Radiance $R_C$ is calculated with [49]

$$R_c=\frac{L_{t,10}-R_p}{{\tau }_{NB}}-\left(1-{\epsilon }_{NB}\right)R_{sky},$$

(12)

where $L_{t,10}$ is the spectral radiance of Band 10 of L8 (W m⁻² sr⁻¹ μm⁻¹); $R_p$ is the path radiance in the 10.6–11.19 μm band; $R_{sky}$ is the narrow band transmissivity downward thermal radiation for a clear sky (W m⁻² sr⁻¹ μm⁻¹); ${\tau }_{NB}$ is the narrow-band transmissivity of air (10.64–11.19 μm).

In the absence of an atmospheric correction model, the parameters $R_p$ = 0.91, ${\tau }_{NB}$ = 0.86, and $R_{sky}$= 1.32 were considered [48]. According to [50], sea surface emissivity depends on water temperature and salinity in the infrared spectral region. In the present work, ${\epsilon }_{NB}$ = 0.969 is used, which is within the interval established in [50].

3. Results and Discussion

3.1. Remote Sensing Analysis

3.1.1. Validation

Temperature patterns obtained by RS were compared against a wide area of field measurements of the Secretaría de Marina (SEMAR) of Mexico. Field testing was performed from 9 to 12 May 2018. Figure 6 shows the location of the measurement points. Comparisons were made with four L8 TIRS images: two taken on 4 May and two taken on 20 May 2018. It should be stated that it was impossible to match the testing dates with the satellite overpass time; however, given the spatial self-correlation [51], the proximity between those dates is considered acceptable, given the typical pattern of the seawater temperature in the zone. Notice that the field measurements were taken in a very extended area, compared with the computational domain of numerical simulations, which is why numerical simulations were not validated with such field measurements. In this case, RS fields were a feasible alternative for the validation of numerical simulations once the RS data were properly validated.

Figure 7 shows the correlation between field measurements and RS temperatures, where the solid line represents a perfect match. To quantify the error, the RMSE and the corresponding bias $B$ were computed for the $NT$ quantity of data (

Table 3. Errors of the temperature fields obtained from RS data.
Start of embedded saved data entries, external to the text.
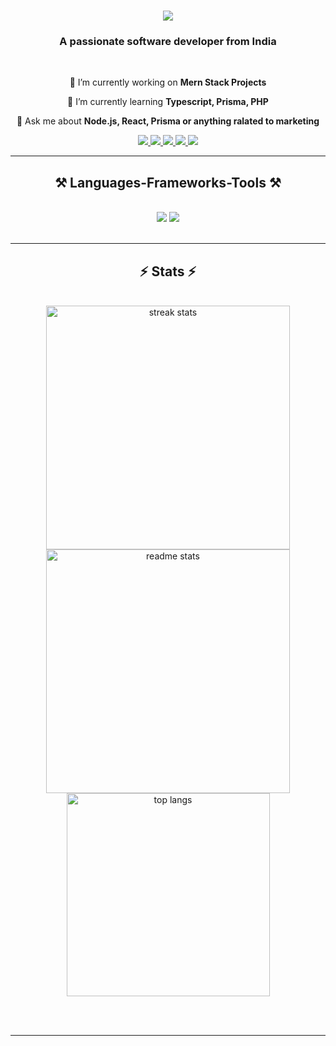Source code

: 

<h1 align="center">
    <img src="https://readme-typing-svg.herokuapp.com/?font=Righteous&size=35&center=true&vCenter=true&width=500&height=70&duration=4000&lines=Hi+There!+👋;+I'm+Yash+Kalra!;" />
</h1>

<h3 align="center">A passionate software developer from India</h3>

<br/>

<div align="center">
 
 🔭 I’m currently working on **Mern Stack Projects**
 
 🌱 I’m currently learning **Typescript, Prisma, PHP**

💬 Ask me about **Node.js, React, Prisma or anything ralated to marketing**

 </div>
 
<div align="center"> 
  <a href="mailto:yashkalra2013@gmail.com">
    <img src="https://img.shields.io/badge/Gmail-333333?style=for-the-badge&logo=gmail&logoColor=red" />
  </a>
  <a href="https://www.linkedin.com/in/yashkalra12/" target="_blank">
    <img src="https://img.shields.io/badge/LinkedIn-0077B5?style=for-the-badge&logo=linkedin&logoColor=white" target="_blank" />
  </a>
  <a href="https://github.com/Yashkalra12" target="_blank">
     <img src="https://img.shields.io/badge/Portfolio-FF5722?style=for-the-badge&logo=todoist&logoColor=white" target="_blank" /> <!-- sqlite, safari, google-chrome are other good icon options -->
  </a>
<a href="https://vercel.com/dashboard](https://vercel.com/yashkalra12" target="_blank">
    <img src="https://img.shields.io/badge/Vercel-000000?style=for-the-badge&logo=vercel&logoColor=white" target="_blank" />
  </a>
<a href="https://leetcode.com/yashkalra12/" target="_blank">
    <img src="https://img.shields.io/badge/-LeetCode-FFA116?style=for-the-badge&logo=LeetCode&logoColor=black" target="_blank" />
  </a>

    
</div>

 <hr/>
 
<h2 align="center">⚒️ Languages-Frameworks-Tools ⚒️</h2>
<br/>
<div align="center">
    <img src="https://skillicons.dev/icons?i=python,html,css,vscode,javascript,git,github,figma,notion,react,tailwind,bootstrap,java,php" />
    <img src="https://skillicons.dev/icons?i=nodejs,typescript,express,firebase,mongodb,postman,prisma,vite,npm,postgres,mysql,c,c++,apache" /><br>
</div>

<br/>
<hr/>

<h2 align="center">⚡ Stats ⚡</h2>
<br>
<div align=center>
 <img width=390 src="https://github-readme-streak-stats-salesp07.vercel.app/?user=Yashkalra12&count_private=true&theme=react&border_radius=10" alt="streak stats"/>
  <img width=390 src="https://github-readme-stats-salesp07.vercel.app/api?username=Yashkalra12&count_private=true&show_icons=true&theme=react&rank_icon=github&border_radius=10" alt="readme stats" />
  <br/>
  <img width=325 align="center" src="https://github-readme-stats-salesp07.vercel.app/api/top-langs/?username=YashKalra12&hide=HTML&langs_count=8&layout=compact&theme=react&border_radius=10&size_weight=0.5&count_weight=0.5&exclude_repo=github-readme-stats" alt="top langs" />
</div>

<br/><br/>

<hr/>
Images	Path	Row	RMSE	$\mathit{B}$	$\mathit{N}\mathit{T}$
4 May 2018	24	46	1.41	−1.15	17
4 May 2018	24	47	1.32	−0.62	32
20 May 2018	24	46	0.95	0.85	16
20 May 2018	24	47	0.81	0.87	31
General			1.18	0.01	96

). According to the correlations of Figure 7, it can be stated that the proposed scheme reproduces a regional spatial distribution pattern of temperature with good agreement, despite the difference between the dates of field measurements and the L8 TIRS images.
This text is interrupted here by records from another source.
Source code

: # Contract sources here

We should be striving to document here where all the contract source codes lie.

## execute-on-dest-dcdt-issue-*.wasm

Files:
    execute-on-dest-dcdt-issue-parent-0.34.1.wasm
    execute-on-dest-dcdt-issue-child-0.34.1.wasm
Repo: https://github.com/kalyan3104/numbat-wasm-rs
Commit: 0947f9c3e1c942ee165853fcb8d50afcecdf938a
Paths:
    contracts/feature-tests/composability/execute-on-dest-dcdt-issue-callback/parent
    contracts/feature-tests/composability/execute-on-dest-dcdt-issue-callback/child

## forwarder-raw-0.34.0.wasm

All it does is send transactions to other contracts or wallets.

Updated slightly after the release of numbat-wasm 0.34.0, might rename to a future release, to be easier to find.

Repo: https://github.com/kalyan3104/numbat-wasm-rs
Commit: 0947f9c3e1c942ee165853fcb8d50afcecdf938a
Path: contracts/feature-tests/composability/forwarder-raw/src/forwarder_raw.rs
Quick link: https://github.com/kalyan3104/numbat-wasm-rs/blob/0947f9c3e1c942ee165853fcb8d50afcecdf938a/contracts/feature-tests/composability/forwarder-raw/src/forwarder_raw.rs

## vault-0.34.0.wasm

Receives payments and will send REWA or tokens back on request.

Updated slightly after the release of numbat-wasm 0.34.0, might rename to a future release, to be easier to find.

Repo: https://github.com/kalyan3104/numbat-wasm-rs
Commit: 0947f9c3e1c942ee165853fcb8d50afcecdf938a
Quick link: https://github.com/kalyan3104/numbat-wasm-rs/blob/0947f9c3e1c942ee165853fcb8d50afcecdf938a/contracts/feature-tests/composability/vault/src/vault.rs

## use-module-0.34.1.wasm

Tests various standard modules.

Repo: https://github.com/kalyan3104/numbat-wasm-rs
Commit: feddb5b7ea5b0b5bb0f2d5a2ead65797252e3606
3.1.2. Remote Sensing Temperature Fields

Figure 8 shows the temperature fields obtained by RS for different scenarios: winter, spring, summer, and fall seasons. For winter (Figure 8a), the thermal plume is dispersed out to sea, and no issues with recirculating hot water are observed at the intake structure. The same behavior is observed for summer (Figure 8c). With a large area of influence, the plume is dispersed out to sea, which is required to avoid the recirculation of hot water to the power plant. The thermal plume of the fall season (Figure 8d) shows a clear dispersion towards the southeast with a large area of influence as well, but far away from the intake structure. Again, this is a favorable scenario for the power plant performance. Issues are observed for the spring season (Figure 8b), where the thermal plume tends to recirculate towards the intake structure of the plant. This scenario is an unfavorable scenario, since the operation of the cooling system is compromised because hot water is captured from its own discharge.

Table 4. Characteristics of the thermal plumes obtained from RS data.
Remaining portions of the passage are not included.